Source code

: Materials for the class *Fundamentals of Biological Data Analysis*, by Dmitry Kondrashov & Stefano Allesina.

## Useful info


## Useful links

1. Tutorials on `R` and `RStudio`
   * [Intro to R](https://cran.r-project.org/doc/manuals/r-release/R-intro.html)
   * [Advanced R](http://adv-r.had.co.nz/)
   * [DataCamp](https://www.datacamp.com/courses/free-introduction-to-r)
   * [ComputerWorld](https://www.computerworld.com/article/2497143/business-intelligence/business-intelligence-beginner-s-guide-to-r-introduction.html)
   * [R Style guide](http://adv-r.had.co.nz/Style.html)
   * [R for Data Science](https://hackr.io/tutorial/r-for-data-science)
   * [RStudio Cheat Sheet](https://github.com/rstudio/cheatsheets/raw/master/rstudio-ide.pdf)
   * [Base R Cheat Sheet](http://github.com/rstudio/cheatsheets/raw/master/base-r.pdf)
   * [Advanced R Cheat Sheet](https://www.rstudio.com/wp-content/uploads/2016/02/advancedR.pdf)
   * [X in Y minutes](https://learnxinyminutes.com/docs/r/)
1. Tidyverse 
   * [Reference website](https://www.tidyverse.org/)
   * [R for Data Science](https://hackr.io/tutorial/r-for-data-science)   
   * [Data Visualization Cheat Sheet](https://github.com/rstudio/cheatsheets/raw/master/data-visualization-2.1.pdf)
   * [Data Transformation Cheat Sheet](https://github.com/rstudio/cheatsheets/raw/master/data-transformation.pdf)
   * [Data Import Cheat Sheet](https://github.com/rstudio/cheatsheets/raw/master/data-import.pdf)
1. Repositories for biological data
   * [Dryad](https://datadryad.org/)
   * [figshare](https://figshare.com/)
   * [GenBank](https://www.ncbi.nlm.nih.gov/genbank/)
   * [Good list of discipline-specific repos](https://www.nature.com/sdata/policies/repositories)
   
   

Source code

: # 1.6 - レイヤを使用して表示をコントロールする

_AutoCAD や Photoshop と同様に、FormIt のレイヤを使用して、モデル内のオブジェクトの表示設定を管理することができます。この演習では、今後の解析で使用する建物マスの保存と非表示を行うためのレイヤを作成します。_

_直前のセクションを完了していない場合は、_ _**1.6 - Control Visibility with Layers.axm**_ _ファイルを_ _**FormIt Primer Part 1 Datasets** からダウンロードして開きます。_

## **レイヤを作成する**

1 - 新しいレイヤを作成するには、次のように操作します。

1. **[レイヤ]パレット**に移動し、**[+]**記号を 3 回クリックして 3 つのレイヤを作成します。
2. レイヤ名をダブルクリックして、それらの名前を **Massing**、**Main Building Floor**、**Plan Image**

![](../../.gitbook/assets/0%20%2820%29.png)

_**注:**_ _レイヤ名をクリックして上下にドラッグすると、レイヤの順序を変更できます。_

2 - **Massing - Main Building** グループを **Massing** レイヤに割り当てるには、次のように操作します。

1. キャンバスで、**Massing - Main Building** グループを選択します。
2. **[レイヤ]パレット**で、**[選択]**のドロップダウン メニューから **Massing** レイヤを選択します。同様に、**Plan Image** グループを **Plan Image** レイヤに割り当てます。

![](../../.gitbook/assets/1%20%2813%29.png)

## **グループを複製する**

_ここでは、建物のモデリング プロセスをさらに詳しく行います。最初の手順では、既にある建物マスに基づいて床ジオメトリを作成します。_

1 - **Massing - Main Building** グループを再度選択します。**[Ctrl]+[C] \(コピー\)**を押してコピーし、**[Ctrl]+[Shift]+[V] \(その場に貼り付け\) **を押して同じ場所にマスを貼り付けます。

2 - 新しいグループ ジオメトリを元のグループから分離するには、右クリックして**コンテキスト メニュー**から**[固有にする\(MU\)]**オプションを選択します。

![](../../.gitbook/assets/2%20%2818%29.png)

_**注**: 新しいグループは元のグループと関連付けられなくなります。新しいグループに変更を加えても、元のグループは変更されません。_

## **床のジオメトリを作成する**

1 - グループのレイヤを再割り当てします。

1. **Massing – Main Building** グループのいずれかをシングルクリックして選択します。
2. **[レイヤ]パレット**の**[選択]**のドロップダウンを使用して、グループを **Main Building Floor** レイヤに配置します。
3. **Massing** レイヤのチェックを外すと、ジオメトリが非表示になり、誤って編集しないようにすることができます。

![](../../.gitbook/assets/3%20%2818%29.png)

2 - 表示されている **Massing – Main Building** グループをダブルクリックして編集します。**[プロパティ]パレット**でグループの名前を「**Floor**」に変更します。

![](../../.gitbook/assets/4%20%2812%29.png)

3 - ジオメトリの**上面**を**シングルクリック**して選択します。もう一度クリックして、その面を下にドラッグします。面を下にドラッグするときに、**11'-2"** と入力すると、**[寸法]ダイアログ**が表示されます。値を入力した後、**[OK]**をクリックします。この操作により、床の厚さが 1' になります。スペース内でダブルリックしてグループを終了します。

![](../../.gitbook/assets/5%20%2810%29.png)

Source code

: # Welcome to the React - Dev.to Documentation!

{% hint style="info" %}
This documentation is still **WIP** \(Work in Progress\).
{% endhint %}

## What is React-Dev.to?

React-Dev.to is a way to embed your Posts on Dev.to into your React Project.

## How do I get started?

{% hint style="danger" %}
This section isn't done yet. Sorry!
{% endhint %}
•••••
Your task is to return the full listing exactly as it was given.

## Task solution
Source code

: Materials for the class *Fundamentals of Biological Data Analysis*, by Dmitry Kondrashov & Stefano Allesina.

## Useful info


## Useful links

1. Tutorials on `R` and `RStudio`
   * [Intro to R](https://cran.r-project.org/doc/manuals/r-release/R-intro.html)
   * [Advanced R](http://adv-r.had.co.nz/)
   * [DataCamp](https://www.datacamp.com/courses/free-introduction-to-r)
   * [ComputerWorld](https://www.computerworld.com/article/2497143/business-intelligence/business-intelligence-beginner-s-guide-to-r-introduction.html)
   * [R Style guide](http://adv-r.had.co.nz/Style.html)
   * [R for Data Science](https://hackr.io/tutorial/r-for-data-science)
   * [RStudio Cheat Sheet](https://github.com/rstudio/cheatsheets/raw/master/rstudio-ide.pdf)
   * [Base R Cheat Sheet](http://github.com/rstudio/cheatsheets/raw/master/base-r.pdf)
   * [Advanced R Cheat Sheet](https://www.rstudio.com/wp-content/uploads/2016/02/advancedR.pdf)
   * [X in Y minutes](https://learnxinyminutes.com/docs/r/)
1. Tidyverse 
   * [Reference website](https://www.tidyverse.org/)
   * [R for Data Science](https://hackr.io/tutorial/r-for-data-science)   
   * [Data Visualization Cheat Sheet](https://github.com/rstudio/cheatsheets/raw/master/data-visualization-2.1.pdf)
   * [Data Transformation Cheat Sheet](https://github.com/rstudio/cheatsheets/raw/master/data-transformation.pdf)
   * [Data Import Cheat Sheet](https://github.com/rstudio/cheatsheets/raw/master/data-import.pdf)
1. Repositories for biological data
   * [Dryad](https://datadryad.org/)
   * [figshare](https://figshare.com/)
   * [GenBank](https://www.ncbi.nlm.nih.gov/genbank/)
   * [Good list of discipline-specific repos](https://www.nature.com/sdata/policies/repositories)
   
   

Source code

: # 1.6 - レイヤを使用して表示をコントロールする

_AutoCAD や Photoshop と同様に、FormIt のレイヤを使用して、モデル内のオブジェクトの表示設定を管理することができます。この演習では、今後の解析で使用する建物マスの保存と非表示を行うためのレイヤを作成します。_

_直前のセクションを完了していない場合は、_ _**1.6 - Control Visibility with Layers.axm**_ _ファイルを_ _**FormIt Primer Part 1 Datasets** からダウンロードして開きます。_

## **レイヤを作成する**

1 - 新しいレイヤを作成するには、次のように操作します。

1. **[レイヤ]パレット**に移動し、**[+]**記号を 3 回クリックして 3 つのレイヤを作成します。
2. レイヤ名をダブルクリックして、それらの名前を **Massing**、**Main Building Floor**、**Plan Image**

![](../../.gitbook/assets/0%20%2820%29.png)

_**注:**_ _レイヤ名をクリックして上下にドラッグすると、レイヤの順序を変更できます。_

2 - **Massing - Main Building** グループを **Massing** レイヤに割り当てるには、次のように操作します。

1. キャンバスで、**Massing - Main Building** グループを選択します。
2. **[レイヤ]パレット**で、**[選択]**のドロップダウン メニューから **Massing** レイヤを選択します。同様に、**Plan Image** グループを **Plan Image** レイヤに割り当てます。

![](../../.gitbook/assets/1%20%2813%29.png)

## **グループを複製する**

_ここでは、建物のモデリング プロセスをさらに詳しく行います。最初の手順では、既にある建物マスに基づいて床ジオメトリを作成します。_

1 - **Massing - Main Building** グループを再度選択します。**[Ctrl]+[C] \(コピー\)**を押してコピーし、**[Ctrl]+[Shift]+[V] \(その場に貼り付け\) **を押して同じ場所にマスを貼り付けます。

2 - 新しいグループ ジオメトリを元のグループから分離するには、右クリックして**コンテキスト メニュー**から**[固有にする\(MU\)]**オプションを選択します。

![](../../.gitbook/assets/2%20%2818%29.png)

_**注**: 新しいグループは元のグループと関連付けられなくなります。新しいグループに変更を加えても、元のグループは変更されません。_

## **床のジオメトリを作成する**

1 - グループのレイヤを再割り当てします。

1. **Massing – Main Building** グループのいずれかをシングルクリックして選択します。
2. **[レイヤ]パレット**の**[選択]**のドロップダウンを使用して、グループを **Main Building Floor** レイヤに配置します。
3. **Massing** レイヤのチェックを外すと、ジオメトリが非表示になり、誤って編集しないようにすることができます。

![](../../.gitbook/assets/3%20%2818%29.png)

2 - 表示されている **Massing – Main Building** グループをダブルクリックして編集します。**[プロパティ]パレット**でグループの名前を「**Floor**」に変更します。

![](../../.gitbook/assets/4%20%2812%29.png)

3 - ジオメトリの**上面**を**シングルクリック**して選択します。もう一度クリックして、その面を下にドラッグします。面を下にドラッグするときに、**11'-2"** と入力すると、**[寸法]ダイアログ**が表示されます。値を入力した後、**[OK]**をクリックします。この操作により、床の厚さが 1' になります。スペース内でダブルリックしてグループを終了します。

![](../../.gitbook/assets/5%20%2810%29.png)

Source code

: # Welcome to the React - Dev.to Documentation!

{% hint style="info" %}
This documentation is still **WIP** \(Work in Progress\).
{% endhint %}

## What is React-Dev.to?

React-Dev.to is a way to embed your Posts on Dev.to into your React Project.

## How do I get started?

{% hint style="danger" %}
This section isn't done yet. Sorry!
{% endhint %}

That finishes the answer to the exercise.